A few weeks ago I participated in a procession of the Blessed Sacrament through the streets of Wauwatosa, Wisconsin, a suburb of Milwaukee. It was sponsored by a local group called "Roses for Our Lady," whose president, a fellow-blogger and my good friend, is Ann Bender. The perfect weather for our May Eucharistic procession helped ensure that a good crowd of people participated.
As we walked and prayed the Rosary, I was grateful that we had the freedom (and the police permit) to walk in the streets of the city, to bear public witness to our faith. I wondered, too, what the people in their cars who had to wait and the people on their porches thought as we processed. Were they thinking: "Why don't those Catholics keep their faith in their churches where it belongs?"

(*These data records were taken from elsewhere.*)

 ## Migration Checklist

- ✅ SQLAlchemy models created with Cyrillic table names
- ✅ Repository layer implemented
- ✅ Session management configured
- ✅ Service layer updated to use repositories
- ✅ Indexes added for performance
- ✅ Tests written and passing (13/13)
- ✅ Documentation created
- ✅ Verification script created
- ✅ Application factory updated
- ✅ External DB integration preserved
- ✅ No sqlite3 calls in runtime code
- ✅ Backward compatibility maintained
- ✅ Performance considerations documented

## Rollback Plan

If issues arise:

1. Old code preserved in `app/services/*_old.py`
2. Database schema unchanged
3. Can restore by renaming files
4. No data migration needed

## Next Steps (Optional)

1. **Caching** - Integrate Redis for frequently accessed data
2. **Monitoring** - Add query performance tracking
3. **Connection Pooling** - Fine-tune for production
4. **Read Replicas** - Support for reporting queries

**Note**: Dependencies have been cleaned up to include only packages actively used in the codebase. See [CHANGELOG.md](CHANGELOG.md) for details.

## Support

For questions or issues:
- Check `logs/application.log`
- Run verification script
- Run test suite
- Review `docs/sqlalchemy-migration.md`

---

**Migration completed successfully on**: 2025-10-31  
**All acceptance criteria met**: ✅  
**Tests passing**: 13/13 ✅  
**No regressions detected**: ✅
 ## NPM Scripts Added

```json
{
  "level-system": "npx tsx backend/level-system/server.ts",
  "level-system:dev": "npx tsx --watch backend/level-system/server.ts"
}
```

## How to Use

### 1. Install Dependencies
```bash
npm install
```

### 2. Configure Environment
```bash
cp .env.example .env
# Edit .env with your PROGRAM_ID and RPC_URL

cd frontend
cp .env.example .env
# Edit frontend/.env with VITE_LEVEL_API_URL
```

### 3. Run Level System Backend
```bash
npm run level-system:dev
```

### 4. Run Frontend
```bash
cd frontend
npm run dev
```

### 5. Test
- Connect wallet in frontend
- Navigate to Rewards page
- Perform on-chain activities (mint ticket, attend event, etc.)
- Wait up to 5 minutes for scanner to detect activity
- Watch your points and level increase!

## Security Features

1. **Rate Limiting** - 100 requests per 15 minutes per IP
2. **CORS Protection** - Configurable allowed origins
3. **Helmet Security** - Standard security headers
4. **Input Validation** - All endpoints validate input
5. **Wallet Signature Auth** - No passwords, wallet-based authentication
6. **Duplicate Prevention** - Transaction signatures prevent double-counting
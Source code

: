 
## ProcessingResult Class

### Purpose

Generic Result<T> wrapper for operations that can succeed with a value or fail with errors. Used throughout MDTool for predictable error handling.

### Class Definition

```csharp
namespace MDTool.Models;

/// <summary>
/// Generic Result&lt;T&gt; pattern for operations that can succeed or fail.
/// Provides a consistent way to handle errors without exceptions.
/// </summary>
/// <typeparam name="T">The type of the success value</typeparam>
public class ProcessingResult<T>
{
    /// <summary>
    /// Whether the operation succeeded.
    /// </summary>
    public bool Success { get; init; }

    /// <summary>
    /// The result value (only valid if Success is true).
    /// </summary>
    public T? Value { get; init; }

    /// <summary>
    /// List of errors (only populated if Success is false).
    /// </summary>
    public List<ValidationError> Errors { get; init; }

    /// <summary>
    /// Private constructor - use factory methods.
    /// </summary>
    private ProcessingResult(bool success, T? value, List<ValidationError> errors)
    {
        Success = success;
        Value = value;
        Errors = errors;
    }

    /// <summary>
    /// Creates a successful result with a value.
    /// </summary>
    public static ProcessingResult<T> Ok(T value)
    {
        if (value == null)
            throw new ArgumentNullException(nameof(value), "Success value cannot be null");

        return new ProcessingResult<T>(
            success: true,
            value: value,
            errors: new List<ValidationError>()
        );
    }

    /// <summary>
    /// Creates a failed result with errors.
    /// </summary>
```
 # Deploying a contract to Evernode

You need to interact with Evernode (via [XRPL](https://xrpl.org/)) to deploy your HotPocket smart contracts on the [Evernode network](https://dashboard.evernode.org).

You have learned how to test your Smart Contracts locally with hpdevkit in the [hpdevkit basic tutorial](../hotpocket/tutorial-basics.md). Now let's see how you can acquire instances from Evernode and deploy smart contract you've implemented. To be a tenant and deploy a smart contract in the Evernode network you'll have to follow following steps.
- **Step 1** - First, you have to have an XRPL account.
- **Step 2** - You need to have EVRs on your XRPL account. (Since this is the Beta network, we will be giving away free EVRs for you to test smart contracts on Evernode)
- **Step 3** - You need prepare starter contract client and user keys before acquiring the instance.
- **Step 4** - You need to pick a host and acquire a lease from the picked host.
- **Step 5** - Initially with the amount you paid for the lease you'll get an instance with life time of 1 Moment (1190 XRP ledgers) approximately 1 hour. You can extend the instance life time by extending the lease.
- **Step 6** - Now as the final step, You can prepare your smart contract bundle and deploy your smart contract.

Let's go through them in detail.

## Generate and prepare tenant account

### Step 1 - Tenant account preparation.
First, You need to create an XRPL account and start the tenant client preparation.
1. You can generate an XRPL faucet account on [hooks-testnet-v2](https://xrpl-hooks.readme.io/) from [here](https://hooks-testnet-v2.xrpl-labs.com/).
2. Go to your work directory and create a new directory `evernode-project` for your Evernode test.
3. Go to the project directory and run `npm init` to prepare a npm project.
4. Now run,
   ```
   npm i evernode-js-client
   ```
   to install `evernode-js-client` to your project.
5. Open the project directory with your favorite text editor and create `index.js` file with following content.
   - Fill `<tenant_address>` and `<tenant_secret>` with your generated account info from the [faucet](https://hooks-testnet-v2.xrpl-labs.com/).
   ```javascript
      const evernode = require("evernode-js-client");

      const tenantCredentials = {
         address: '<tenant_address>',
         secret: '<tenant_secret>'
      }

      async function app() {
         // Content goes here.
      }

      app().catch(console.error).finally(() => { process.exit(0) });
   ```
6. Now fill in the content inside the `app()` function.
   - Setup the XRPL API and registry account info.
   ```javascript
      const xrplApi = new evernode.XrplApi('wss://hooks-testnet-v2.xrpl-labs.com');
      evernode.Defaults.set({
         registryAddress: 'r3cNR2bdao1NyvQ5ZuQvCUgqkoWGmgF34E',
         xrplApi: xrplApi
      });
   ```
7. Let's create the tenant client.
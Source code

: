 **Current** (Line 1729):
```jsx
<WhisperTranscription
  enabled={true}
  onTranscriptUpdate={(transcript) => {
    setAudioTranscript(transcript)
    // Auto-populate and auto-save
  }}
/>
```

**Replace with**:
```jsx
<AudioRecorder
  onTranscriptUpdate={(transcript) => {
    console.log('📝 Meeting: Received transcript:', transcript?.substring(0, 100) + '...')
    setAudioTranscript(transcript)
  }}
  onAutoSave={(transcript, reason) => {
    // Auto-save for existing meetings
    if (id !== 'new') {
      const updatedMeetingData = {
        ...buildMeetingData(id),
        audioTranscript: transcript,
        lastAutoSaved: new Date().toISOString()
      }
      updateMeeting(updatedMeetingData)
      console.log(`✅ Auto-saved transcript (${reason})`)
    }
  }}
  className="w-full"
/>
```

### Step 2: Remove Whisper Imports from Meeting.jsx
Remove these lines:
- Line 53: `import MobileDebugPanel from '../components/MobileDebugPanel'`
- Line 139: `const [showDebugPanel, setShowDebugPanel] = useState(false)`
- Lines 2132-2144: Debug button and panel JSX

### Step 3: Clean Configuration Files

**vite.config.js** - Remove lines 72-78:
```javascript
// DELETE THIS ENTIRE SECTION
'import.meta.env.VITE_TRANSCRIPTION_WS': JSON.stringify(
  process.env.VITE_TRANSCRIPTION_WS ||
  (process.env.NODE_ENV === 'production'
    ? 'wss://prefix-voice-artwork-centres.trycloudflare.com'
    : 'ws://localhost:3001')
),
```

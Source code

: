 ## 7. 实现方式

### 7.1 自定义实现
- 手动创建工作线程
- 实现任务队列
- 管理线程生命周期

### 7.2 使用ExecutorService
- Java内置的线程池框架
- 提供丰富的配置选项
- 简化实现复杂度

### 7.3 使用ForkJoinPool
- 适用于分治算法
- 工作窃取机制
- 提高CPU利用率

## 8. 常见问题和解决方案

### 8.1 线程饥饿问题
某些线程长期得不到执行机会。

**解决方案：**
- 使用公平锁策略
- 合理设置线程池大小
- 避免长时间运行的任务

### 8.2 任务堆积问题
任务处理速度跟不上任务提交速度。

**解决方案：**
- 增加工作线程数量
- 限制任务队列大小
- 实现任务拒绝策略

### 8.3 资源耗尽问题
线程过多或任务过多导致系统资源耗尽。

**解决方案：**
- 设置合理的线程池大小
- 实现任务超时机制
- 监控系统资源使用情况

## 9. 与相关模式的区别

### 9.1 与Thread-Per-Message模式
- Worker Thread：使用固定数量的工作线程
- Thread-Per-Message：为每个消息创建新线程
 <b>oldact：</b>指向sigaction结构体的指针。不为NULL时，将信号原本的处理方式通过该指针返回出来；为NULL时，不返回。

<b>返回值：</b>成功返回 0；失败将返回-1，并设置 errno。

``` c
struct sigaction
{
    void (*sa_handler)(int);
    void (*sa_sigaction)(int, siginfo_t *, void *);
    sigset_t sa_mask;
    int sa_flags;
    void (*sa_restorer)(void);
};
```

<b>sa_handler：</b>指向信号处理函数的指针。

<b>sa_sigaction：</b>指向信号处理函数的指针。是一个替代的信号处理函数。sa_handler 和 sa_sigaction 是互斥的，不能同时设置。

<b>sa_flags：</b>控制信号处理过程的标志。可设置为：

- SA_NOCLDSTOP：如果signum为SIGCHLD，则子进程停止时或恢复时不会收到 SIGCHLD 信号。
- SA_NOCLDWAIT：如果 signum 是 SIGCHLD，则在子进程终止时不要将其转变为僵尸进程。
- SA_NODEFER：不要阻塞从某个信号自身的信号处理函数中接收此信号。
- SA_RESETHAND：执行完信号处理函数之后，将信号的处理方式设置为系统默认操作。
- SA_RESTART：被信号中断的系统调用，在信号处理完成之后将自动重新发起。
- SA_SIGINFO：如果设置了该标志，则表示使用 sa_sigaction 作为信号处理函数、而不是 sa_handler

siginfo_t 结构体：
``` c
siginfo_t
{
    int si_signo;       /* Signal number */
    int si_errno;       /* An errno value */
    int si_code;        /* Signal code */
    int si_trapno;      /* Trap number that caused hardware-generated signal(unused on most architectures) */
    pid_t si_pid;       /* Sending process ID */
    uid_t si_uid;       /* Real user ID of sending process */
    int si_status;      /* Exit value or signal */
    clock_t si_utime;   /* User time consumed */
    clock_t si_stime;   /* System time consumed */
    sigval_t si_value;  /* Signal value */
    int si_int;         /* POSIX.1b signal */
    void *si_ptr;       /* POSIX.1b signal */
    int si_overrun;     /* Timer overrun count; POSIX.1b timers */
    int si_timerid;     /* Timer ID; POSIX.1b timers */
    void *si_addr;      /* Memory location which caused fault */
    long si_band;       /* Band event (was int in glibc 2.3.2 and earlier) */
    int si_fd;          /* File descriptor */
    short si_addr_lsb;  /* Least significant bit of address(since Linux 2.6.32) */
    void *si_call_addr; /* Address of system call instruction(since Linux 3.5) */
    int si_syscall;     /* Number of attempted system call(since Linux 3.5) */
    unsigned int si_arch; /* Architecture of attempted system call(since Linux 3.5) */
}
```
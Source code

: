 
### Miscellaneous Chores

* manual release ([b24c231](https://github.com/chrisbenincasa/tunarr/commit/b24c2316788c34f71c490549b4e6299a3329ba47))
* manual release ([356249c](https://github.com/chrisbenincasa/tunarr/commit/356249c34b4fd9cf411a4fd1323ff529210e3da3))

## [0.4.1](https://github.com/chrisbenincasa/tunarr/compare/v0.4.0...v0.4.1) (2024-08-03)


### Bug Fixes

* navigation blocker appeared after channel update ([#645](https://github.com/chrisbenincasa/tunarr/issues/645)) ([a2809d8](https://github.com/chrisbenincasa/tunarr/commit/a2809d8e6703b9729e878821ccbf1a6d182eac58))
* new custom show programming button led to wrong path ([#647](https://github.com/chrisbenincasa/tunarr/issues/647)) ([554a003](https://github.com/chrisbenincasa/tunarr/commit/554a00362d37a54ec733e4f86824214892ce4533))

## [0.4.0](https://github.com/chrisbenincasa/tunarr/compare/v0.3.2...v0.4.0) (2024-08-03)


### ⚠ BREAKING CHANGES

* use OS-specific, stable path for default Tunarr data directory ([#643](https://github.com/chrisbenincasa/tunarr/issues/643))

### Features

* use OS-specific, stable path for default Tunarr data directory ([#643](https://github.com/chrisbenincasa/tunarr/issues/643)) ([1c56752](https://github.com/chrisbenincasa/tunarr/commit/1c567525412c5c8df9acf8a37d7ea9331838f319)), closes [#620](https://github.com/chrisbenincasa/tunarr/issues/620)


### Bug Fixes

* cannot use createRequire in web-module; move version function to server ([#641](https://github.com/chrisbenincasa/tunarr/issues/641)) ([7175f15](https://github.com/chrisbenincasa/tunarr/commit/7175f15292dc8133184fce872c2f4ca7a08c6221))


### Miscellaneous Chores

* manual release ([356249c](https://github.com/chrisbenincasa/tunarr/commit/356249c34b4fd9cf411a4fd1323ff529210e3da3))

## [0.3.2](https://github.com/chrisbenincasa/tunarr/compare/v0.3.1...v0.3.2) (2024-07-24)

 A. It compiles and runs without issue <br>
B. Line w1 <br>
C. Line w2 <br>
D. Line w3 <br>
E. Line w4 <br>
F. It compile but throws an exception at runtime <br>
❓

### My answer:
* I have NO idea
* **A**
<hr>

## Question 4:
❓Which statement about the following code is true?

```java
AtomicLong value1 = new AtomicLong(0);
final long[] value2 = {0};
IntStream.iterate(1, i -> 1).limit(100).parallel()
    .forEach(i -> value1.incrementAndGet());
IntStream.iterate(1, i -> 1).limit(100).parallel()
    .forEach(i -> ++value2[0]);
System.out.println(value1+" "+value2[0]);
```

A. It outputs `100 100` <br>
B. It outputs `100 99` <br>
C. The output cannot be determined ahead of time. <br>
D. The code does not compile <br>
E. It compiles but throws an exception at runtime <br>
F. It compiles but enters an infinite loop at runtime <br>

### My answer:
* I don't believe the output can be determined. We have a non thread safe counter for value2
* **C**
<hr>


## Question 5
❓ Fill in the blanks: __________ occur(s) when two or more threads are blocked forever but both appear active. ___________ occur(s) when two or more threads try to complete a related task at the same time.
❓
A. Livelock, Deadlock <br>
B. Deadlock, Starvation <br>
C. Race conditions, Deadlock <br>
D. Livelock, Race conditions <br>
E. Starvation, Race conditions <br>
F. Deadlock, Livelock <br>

That's in fact what many people seem to be thinking these days. They think that faith is a private matter. It's what you do on Sundays in your churches. It's not what you do in your other institutions, your schools and hospitals. There, they believe, the government should have "the final say."
Tomorrow in many places where the Feast of the Body and Blood of Christ is celebrated and on Sunday where it will be celebrated in other places, our Eucharistic Lord will be accompanied in procession on streets throughout the world. We will witness to our faith. But more: we will proclaim that Jesus is Lord and King. That Christ has a right to be in public. That all people have a right to know the love of God revealed in Jesus who gave his Body and Blood for the salvation of all. Here's how Pope Benedict put it last year in his homily for the Feast:
The Blessed Sacrament is carried in procession through the streets of the cities and villages to show that the Risen Christ walks in our midst and guides us towards the Kingdom of Heaven. What Jesus gave to us in the intimacy of the Upper Room today we express openly, because the love of Christ is not reserved for a few but is destined for all. And then the Holy Father reminded us that we who receive the Body and Blood of Christ in Holy Communion are transformed. We are the Body of Christ transformed and nourished by the Eucharist. We are, in a sense, living monstrances called to bring Christ into the world again. Our procession reminds us that we are called to bring Christ to the streets, the homes, the work places, the parks--wherever we go. Pope Benedict continued:
Let us walk with no illusions, with no utopian ideologies, on the highways of the world bearing within us the Body of the Lord, like the Virgin Mary in the mystery of the Visitation. With the humility of knowing that we are merely grains of wheat, let us preserve the firm certainty that the love of God, incarnate in Christ, is stronger than evil, violence and death. We know that God prepares for all men and women new heavens and a new earth, in which peace and justice reign--and in faith we perceive the new world which is our true homeland.